→ **PROBLEM REQUIREMENTS**:
The data below holds the lines to copy: everything from the line containing "(und daher zulässig ist)." to the line containing "Gegeben sei ein", both ends included, set down exactly.

→ **RECORDS TO PROCESS**:
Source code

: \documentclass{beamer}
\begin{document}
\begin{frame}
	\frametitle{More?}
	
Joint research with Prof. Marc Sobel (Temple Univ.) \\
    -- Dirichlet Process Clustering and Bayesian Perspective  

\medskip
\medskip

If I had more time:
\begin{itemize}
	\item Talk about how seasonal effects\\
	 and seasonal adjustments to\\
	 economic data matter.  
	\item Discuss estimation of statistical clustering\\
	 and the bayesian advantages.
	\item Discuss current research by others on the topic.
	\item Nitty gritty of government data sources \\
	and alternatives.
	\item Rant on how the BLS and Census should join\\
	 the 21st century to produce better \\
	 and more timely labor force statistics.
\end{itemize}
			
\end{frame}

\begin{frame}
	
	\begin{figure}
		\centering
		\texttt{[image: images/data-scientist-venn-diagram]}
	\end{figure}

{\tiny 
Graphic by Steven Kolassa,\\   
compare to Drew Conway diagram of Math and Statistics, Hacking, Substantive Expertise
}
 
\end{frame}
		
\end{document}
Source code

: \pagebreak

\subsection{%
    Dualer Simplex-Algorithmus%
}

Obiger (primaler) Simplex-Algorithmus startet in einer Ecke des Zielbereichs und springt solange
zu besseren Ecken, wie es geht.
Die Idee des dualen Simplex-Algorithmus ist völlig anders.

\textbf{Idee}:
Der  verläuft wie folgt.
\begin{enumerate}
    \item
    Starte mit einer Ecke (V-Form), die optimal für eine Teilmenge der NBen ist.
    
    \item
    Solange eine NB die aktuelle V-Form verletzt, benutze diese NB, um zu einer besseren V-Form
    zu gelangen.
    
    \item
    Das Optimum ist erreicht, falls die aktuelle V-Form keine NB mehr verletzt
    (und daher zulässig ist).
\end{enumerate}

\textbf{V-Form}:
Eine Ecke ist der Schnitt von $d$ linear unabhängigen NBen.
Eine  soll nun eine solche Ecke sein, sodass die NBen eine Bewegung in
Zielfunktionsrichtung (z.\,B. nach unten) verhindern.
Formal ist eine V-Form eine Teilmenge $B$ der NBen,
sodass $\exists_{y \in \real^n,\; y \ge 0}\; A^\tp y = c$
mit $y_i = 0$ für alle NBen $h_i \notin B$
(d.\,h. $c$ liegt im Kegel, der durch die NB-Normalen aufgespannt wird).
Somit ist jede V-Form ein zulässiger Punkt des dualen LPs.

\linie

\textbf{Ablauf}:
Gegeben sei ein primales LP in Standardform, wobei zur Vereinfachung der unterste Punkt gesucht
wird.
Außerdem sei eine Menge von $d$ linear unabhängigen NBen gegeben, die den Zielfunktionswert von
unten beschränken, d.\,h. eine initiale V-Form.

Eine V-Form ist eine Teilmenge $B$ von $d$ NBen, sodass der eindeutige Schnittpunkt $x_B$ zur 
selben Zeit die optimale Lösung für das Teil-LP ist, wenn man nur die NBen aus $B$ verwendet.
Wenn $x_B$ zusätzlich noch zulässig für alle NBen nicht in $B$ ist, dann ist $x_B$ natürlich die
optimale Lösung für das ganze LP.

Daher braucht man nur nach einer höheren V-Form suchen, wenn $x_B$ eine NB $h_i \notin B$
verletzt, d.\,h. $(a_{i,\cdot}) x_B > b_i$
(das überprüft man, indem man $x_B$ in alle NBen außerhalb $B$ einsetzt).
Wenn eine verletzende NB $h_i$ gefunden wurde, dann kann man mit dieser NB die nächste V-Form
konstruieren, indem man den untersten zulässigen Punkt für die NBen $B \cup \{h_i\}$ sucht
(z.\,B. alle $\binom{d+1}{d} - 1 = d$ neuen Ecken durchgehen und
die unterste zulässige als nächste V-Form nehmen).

→ **SOLUTION TO THE PROBLEM**:
    (und daher zulässig ist).
\end{enumerate}

\textbf{V-Form}:
Eine Ecke ist der Schnitt von $d$ linear unabhängigen NBen.
Eine  soll nun eine solche Ecke sein, sodass die NBen eine Bewegung in
Zielfunktionsrichtung (z.\,B. nach unten) verhindern.
Formal ist eine V-Form eine Teilmenge $B$ der NBen,
sodass $\exists_{y \in \real^n,\; y \ge 0}\; A^\tp y = c$
mit $y_i = 0$ für alle NBen $h_i \notin B$
(d.\,h. $c$ liegt im Kegel, der durch die NB-Normalen aufgespannt wird).
Somit ist jede V-Form ein zulässiger Punkt des dualen LPs.

\linie

\textbf{Ablauf}:
Gegeben sei ein primales LP in Standardform, wobei zur Vereinfachung der unterste Punkt gesucht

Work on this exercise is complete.